At times I have felt like a voyeur on developments within human rights, particularly when it came to advancements concerning LGBTQIA+ issues. An acronym that seems to get larger by the day: LGBTQIA+ is a broad umbrella term used to describe a heterogeneous group. Furthermore, as Brit-Asian Muslim; I wanted a completely separate umbrella of my own! A welcomed umbrella because in my life, when it rained – it poured. Having no BME role models, didn’t help. My road to Damascus moment came in 1987 with: ‘My Beautiful Launderette’. A screenplay written by Hanif Qureshi; it literally lay bare the whole notion of interracial gay relationships (something that would be replicated quarter of a century later by the writers of Eastenders). The aforementioned exceptions were the only time experiences like mine’s have been reflected in the media. Through my subsequent work as an activist I’ve begun to understand that these experiences were non to common.
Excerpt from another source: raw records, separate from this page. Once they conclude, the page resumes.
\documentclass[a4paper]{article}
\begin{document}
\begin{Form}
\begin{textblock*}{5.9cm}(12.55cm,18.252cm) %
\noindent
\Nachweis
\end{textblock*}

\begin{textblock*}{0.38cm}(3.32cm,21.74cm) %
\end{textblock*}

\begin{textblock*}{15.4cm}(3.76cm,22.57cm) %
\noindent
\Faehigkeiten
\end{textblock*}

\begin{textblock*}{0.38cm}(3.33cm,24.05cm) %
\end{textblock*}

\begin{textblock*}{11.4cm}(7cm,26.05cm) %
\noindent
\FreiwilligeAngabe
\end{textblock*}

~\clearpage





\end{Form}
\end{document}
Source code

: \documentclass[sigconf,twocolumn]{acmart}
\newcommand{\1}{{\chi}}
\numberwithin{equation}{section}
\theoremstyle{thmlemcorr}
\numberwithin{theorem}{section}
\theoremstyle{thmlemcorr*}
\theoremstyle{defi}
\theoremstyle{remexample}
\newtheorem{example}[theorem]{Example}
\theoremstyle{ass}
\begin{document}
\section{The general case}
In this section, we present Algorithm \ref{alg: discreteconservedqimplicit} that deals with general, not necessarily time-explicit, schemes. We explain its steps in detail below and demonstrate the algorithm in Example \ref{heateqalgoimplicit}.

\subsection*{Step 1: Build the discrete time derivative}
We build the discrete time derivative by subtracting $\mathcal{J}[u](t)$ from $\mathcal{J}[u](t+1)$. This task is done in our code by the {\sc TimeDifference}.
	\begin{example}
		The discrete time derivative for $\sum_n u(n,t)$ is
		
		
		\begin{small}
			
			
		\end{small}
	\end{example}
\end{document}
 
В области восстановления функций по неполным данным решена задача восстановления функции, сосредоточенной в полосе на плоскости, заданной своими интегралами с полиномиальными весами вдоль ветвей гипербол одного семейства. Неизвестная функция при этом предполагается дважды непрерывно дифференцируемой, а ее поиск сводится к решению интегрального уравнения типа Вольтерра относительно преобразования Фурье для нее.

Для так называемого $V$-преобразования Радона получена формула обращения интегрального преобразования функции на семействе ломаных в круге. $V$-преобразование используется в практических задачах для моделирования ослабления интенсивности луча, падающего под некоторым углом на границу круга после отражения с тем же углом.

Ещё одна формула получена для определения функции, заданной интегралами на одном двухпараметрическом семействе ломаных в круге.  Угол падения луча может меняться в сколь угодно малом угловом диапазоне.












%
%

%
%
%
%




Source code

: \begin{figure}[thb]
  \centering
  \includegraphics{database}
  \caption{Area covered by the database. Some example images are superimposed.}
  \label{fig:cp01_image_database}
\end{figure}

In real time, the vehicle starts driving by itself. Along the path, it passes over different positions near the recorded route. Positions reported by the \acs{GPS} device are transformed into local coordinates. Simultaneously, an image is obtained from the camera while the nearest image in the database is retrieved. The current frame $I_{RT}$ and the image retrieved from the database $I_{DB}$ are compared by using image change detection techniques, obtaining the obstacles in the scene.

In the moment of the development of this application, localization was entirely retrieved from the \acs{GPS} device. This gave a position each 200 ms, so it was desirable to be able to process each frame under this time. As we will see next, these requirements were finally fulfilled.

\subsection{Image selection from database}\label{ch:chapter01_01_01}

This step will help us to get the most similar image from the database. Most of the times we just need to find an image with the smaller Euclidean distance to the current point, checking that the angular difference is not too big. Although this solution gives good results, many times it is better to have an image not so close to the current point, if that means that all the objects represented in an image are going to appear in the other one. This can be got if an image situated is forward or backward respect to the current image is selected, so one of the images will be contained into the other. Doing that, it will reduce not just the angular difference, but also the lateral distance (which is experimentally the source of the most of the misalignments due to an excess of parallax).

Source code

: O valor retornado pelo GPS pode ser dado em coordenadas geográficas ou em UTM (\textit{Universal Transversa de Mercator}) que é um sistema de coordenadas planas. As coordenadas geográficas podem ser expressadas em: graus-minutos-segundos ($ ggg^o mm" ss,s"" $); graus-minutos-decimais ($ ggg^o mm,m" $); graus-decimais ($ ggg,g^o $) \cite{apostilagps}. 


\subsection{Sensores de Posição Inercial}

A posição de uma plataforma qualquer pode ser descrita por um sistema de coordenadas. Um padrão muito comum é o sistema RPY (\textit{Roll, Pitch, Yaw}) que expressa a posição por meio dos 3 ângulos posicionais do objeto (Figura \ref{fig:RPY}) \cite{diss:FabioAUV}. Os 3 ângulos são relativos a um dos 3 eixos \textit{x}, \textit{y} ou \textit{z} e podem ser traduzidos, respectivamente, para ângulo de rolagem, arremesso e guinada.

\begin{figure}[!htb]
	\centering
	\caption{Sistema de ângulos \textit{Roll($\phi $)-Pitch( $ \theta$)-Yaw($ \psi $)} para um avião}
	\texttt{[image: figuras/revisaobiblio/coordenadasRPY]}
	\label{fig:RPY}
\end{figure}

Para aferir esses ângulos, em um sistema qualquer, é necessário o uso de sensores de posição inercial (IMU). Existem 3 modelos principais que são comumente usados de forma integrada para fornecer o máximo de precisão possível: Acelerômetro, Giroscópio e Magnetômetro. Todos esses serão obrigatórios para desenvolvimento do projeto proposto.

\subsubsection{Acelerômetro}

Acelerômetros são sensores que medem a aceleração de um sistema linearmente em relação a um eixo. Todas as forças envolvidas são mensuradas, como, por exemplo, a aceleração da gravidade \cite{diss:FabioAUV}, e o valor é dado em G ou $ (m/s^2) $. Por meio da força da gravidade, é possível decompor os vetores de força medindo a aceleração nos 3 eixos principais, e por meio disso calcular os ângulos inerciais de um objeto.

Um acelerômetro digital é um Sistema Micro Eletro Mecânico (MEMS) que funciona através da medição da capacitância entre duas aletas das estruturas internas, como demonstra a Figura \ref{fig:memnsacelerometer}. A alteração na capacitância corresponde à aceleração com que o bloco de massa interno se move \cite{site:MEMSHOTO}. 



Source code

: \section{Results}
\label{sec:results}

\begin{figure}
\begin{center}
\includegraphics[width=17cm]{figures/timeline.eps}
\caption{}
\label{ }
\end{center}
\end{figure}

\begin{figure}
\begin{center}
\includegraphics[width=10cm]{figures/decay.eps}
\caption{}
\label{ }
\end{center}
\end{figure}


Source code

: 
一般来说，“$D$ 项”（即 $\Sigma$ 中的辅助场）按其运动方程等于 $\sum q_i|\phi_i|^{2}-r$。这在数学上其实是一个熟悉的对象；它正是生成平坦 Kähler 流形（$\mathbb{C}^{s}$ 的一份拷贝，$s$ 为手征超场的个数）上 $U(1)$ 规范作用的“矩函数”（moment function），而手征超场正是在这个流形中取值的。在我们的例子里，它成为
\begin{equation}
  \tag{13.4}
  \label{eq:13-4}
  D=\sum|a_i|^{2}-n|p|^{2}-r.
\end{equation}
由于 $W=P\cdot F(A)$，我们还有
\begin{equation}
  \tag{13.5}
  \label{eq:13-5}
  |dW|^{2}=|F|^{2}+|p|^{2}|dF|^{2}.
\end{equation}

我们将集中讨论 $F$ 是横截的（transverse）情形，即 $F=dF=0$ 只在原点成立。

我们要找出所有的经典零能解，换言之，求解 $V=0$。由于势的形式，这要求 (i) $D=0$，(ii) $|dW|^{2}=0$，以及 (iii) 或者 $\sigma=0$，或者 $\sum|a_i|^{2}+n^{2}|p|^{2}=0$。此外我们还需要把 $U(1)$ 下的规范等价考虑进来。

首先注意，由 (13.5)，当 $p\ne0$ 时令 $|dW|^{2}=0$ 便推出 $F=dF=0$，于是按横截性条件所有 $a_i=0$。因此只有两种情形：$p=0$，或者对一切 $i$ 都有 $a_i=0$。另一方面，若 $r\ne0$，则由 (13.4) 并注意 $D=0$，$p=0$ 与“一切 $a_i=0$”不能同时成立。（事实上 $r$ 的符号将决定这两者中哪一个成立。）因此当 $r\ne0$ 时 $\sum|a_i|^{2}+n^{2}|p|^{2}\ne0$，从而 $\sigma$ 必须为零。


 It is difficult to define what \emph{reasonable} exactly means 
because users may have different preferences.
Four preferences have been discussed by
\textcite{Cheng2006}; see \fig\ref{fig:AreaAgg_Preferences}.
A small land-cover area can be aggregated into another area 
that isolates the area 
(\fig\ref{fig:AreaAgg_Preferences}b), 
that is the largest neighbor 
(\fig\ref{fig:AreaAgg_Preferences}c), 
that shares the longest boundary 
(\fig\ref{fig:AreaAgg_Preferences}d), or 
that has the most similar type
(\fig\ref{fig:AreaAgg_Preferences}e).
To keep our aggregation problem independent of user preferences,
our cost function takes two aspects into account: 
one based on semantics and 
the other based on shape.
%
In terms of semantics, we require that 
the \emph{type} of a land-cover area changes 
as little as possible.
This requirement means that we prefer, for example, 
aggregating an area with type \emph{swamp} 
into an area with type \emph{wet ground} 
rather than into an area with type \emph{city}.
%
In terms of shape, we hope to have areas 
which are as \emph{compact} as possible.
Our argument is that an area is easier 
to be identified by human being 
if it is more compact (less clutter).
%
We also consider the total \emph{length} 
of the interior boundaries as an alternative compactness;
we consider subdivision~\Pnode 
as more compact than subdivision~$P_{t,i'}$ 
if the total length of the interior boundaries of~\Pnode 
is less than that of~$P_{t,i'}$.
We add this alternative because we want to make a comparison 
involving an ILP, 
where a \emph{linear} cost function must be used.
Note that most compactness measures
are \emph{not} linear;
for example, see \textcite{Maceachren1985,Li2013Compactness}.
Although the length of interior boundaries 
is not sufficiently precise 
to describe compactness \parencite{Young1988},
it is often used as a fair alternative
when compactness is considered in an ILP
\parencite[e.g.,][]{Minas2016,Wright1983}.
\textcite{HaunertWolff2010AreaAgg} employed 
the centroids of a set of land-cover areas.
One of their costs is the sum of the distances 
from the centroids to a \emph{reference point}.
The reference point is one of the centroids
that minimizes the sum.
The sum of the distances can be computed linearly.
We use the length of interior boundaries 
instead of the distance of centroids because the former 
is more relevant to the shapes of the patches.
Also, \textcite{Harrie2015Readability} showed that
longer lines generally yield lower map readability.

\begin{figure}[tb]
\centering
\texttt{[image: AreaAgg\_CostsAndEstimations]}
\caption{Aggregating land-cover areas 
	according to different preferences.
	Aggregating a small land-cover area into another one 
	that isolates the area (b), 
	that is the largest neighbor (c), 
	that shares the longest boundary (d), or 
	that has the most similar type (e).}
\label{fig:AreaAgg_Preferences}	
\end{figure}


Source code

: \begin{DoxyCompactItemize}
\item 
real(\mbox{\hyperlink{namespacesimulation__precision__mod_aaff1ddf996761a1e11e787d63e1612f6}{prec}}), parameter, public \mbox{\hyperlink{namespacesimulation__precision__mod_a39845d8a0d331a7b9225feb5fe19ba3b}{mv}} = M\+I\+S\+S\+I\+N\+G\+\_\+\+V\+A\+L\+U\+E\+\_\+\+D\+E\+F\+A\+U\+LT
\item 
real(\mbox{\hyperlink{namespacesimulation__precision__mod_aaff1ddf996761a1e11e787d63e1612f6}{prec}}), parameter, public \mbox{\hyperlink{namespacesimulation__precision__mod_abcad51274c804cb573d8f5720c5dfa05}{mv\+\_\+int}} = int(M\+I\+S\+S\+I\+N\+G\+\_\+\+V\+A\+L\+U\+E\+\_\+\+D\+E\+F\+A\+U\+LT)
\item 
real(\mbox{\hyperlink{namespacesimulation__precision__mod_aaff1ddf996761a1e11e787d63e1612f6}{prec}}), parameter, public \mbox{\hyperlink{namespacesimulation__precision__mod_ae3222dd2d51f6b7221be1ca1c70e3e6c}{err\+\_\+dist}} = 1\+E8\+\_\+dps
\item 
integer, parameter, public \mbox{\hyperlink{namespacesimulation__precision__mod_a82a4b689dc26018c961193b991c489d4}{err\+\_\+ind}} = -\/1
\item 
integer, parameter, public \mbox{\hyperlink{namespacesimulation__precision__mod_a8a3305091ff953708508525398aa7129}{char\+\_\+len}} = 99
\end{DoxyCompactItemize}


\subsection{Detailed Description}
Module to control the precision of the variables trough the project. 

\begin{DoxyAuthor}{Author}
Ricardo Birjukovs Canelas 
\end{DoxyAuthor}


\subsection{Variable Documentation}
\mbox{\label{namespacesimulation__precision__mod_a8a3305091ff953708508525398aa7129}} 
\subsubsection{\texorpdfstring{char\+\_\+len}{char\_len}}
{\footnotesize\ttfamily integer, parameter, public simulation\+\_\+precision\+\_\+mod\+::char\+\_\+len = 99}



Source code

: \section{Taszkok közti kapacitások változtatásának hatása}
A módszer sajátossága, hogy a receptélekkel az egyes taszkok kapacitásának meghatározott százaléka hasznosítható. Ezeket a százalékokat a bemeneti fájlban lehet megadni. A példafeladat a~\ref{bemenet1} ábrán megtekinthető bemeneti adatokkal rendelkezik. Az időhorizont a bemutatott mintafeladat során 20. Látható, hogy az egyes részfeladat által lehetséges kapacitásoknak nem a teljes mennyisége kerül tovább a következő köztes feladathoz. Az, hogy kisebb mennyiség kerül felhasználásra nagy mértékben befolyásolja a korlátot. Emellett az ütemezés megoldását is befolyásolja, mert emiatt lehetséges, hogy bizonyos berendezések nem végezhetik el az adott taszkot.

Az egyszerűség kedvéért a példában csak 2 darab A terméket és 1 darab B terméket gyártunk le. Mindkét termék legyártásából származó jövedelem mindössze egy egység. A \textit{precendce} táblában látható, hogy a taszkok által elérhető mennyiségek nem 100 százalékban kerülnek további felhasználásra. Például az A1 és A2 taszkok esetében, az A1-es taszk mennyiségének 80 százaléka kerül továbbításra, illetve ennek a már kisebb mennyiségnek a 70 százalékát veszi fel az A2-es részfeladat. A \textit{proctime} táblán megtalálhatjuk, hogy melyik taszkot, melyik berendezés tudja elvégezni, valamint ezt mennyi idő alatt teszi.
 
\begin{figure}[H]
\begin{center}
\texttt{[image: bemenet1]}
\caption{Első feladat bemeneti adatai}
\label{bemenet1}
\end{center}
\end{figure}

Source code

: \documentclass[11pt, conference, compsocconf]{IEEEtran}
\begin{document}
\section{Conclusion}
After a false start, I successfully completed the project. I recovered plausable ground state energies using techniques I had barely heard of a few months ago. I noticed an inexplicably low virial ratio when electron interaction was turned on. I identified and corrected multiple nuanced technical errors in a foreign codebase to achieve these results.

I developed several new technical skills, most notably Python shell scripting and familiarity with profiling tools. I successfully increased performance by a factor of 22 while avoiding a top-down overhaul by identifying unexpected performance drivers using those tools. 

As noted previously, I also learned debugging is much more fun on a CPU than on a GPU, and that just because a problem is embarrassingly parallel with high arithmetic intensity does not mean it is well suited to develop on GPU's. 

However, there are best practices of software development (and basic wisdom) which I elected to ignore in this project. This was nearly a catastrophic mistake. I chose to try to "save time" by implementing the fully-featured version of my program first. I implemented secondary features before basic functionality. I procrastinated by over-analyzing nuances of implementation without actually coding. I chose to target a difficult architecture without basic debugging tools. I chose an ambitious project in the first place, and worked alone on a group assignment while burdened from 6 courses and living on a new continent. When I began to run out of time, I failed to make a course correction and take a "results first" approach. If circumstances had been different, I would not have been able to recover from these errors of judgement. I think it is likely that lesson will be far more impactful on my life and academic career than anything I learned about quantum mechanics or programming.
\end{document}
Factual events were also making their mark on my impressionable psyche during my formative years in the 1980’s. Watching the Gay Liberation movement make their inlays into British culture, was exhilarating, to say the least. My friend and colleague – Peter Tatchell, was at the forefront of developments, and had been since the 1970’s. His organisation Outrage campaigned vigorously for equal rights. Outrage famously threatened to out closet public and religious figures and once interrupted a church service by the Archbishop of Canterbury. The following timeline depicts momentous developments, which occurred in my lifetime:
- 1994 – Age of consent lowered from 21 to 18
- 2000 – age of consent equalised to 16
- 2000 – Section 28 repealed
- 2000 – Military acknowledges gay servicemen and women
- 2004 – Civil Partnerships introduced
- 2005 – Gender transition legally recognised
- 2014 – Same-sex marriage bill enacted
An armchair critic up to the age of 30. I finally decided to take the plunge and come out publicly in 2004. I had been out to close friends and family for a decade. The catalyst for my activism was the Islamist movement and its growing influence within communities like mine in Luton. Their first targets were women and homosexuals; then anybody that didn’t agree with their warped world view. I decided to stand up and be counted, put my head above the parapet. Sick and tired of being just a voyeur of world events, I drew on my experiences and became involved. Thanks to Peter Tatchell and his foundation (PTF) I’ve been given a platform for change. The campaigning began with Gays & Muslims Unite, which has now morphed into LGBT-Muslim Solidarity.
PTF have been outspoken on homophobia within the Muslim community; Islamophobia in the mainstream and human rights in general. As a practitioner in the arts, my personal activism incorporates humanity and the humanities.